→ **What is required**: Extract every line of the material that holds the string "eines".
• • • •
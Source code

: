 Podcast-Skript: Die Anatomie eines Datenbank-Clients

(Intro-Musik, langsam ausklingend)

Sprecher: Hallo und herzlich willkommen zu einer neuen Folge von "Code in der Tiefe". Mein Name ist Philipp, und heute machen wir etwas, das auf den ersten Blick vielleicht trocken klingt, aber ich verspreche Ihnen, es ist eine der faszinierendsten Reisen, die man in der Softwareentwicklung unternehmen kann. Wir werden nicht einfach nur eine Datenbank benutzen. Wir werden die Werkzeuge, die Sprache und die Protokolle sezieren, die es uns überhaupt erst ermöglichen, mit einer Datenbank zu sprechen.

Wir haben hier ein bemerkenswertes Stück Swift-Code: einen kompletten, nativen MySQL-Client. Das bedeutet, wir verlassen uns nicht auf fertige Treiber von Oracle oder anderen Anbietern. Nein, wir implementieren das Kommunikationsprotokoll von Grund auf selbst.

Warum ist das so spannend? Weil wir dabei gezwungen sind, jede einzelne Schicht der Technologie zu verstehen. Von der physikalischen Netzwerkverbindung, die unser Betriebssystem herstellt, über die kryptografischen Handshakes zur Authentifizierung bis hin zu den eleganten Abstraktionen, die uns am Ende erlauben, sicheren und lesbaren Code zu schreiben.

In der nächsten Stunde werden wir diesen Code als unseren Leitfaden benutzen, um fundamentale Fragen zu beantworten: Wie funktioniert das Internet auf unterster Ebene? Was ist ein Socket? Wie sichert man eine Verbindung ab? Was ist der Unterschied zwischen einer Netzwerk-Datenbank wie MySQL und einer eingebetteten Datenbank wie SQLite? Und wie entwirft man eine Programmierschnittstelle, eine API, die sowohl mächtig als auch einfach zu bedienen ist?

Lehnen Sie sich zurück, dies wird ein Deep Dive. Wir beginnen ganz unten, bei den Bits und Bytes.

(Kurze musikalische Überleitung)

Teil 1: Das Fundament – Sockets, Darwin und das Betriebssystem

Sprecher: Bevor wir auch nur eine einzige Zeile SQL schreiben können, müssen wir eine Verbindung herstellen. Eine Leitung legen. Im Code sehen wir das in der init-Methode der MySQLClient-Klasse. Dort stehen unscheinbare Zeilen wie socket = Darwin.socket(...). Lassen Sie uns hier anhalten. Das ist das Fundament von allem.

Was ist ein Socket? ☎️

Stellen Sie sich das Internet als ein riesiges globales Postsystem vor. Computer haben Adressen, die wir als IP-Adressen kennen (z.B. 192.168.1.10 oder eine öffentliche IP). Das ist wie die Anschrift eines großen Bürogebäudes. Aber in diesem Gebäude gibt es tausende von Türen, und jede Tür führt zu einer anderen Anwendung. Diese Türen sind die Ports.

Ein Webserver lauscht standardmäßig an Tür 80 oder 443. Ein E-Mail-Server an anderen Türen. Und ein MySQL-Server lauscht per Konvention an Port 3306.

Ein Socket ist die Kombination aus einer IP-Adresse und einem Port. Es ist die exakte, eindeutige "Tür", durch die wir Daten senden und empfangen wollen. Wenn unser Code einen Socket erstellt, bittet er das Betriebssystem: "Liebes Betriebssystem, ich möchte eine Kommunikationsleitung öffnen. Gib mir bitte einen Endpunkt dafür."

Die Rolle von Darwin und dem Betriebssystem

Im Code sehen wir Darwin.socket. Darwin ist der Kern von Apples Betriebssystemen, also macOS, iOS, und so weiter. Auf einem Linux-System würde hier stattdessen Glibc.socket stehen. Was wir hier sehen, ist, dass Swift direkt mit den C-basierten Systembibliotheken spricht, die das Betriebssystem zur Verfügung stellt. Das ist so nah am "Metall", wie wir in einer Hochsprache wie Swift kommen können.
• • • •
→ **Your solution**:
: Podcast-Skript: Die Anatomie eines Datenbank-Clients
Stellen Sie sich das Internet als ein riesiges globales Postsystem vor. Computer haben Adressen, die wir als IP-Adressen kennen (z.B. 192.168.1.10 oder eine öffentliche IP). Das ist wie die Anschrift eines großen Bürogebäudes. Aber in diesem Gebäude gibt es tausende von Türen, und jede Tür führt zu einer anderen Anwendung. Diese Türen sind die Ports.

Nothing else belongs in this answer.